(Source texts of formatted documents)

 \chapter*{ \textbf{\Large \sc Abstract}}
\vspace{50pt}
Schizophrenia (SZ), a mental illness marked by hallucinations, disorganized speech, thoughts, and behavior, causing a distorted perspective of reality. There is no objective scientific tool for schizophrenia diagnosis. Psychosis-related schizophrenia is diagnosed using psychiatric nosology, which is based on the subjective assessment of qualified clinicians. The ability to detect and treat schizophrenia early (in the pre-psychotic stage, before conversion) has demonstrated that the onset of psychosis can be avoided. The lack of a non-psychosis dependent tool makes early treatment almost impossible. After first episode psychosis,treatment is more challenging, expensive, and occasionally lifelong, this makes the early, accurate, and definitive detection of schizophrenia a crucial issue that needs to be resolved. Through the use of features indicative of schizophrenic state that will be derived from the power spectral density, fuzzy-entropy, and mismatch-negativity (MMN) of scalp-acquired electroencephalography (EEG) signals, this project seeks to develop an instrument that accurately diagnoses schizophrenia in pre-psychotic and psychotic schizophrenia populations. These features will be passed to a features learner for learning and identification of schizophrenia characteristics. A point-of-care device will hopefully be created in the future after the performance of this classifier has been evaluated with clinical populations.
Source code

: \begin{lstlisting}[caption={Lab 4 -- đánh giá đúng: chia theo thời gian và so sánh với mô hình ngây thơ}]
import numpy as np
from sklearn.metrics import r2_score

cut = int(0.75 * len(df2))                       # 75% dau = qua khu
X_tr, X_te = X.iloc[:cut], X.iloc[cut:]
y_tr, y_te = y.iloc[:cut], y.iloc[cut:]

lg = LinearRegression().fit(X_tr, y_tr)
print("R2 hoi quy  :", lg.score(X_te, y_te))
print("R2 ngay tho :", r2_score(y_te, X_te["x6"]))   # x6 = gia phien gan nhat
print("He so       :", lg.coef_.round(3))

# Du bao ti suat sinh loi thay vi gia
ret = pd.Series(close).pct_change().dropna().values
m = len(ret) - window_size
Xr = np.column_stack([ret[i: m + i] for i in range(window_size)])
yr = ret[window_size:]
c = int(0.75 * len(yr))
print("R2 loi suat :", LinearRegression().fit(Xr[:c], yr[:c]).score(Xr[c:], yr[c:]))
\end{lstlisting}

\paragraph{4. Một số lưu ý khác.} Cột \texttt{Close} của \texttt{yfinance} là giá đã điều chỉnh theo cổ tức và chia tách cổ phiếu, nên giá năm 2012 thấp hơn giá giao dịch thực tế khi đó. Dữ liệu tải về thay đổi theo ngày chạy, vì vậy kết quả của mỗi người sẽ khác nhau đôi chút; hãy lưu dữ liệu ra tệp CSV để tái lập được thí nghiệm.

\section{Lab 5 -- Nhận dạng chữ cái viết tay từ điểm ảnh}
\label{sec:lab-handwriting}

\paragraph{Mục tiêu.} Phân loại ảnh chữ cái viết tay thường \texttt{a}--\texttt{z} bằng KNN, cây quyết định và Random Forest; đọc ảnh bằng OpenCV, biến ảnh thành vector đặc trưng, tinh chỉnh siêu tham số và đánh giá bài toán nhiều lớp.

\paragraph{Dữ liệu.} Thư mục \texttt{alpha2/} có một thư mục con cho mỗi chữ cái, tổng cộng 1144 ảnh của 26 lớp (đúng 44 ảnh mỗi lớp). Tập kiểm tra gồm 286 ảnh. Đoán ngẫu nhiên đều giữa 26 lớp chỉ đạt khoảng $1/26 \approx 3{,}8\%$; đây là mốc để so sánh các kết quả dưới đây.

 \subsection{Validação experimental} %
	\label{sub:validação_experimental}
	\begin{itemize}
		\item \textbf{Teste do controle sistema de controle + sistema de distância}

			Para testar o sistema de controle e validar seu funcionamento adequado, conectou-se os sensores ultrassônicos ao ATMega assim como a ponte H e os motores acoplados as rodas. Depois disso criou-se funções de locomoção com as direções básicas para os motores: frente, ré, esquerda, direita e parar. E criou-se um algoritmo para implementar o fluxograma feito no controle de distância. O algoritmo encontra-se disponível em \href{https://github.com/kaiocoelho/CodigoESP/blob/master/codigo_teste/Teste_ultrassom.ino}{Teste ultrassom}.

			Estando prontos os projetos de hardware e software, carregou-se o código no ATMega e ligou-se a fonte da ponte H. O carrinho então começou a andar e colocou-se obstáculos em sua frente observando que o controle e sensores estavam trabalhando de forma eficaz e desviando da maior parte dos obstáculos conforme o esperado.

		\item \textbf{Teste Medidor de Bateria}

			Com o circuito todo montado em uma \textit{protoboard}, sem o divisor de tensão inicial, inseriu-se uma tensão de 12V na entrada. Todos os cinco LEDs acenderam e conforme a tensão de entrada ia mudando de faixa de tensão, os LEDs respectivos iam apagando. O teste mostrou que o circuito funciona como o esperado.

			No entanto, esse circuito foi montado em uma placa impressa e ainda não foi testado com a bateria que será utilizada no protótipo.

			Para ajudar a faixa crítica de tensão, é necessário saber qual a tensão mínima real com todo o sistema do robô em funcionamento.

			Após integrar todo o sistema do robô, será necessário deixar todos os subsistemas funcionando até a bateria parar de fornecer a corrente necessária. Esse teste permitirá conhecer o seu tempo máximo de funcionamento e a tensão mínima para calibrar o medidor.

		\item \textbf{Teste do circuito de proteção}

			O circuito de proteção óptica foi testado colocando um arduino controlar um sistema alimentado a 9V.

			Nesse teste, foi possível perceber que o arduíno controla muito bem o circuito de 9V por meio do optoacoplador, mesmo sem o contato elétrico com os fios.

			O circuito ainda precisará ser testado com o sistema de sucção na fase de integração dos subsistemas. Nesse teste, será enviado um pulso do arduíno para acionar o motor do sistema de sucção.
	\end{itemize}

## Task directions
The word is "đúng". Copy every line above where it appears.

## Solution for this task
: \begin{lstlisting}[caption={Lab 4 -- đánh giá đúng: chia theo thời gian và so sánh với mô hình ngây thơ}]
\paragraph{Dữ liệu.} Thư mục \texttt{alpha2/} có một thư mục con cho mỗi chữ cái, tổng cộng 1144 ảnh của 26 lớp (đúng 44 ảnh mỗi lớp). Tập kiểm tra gồm 286 ảnh. Đoán ngẫu nhiên đều giữa 26 lớp chỉ đạt khoảng $1/26 \approx 3{,}8\%$; đây là mốc để so sánh các kết quả dưới đây.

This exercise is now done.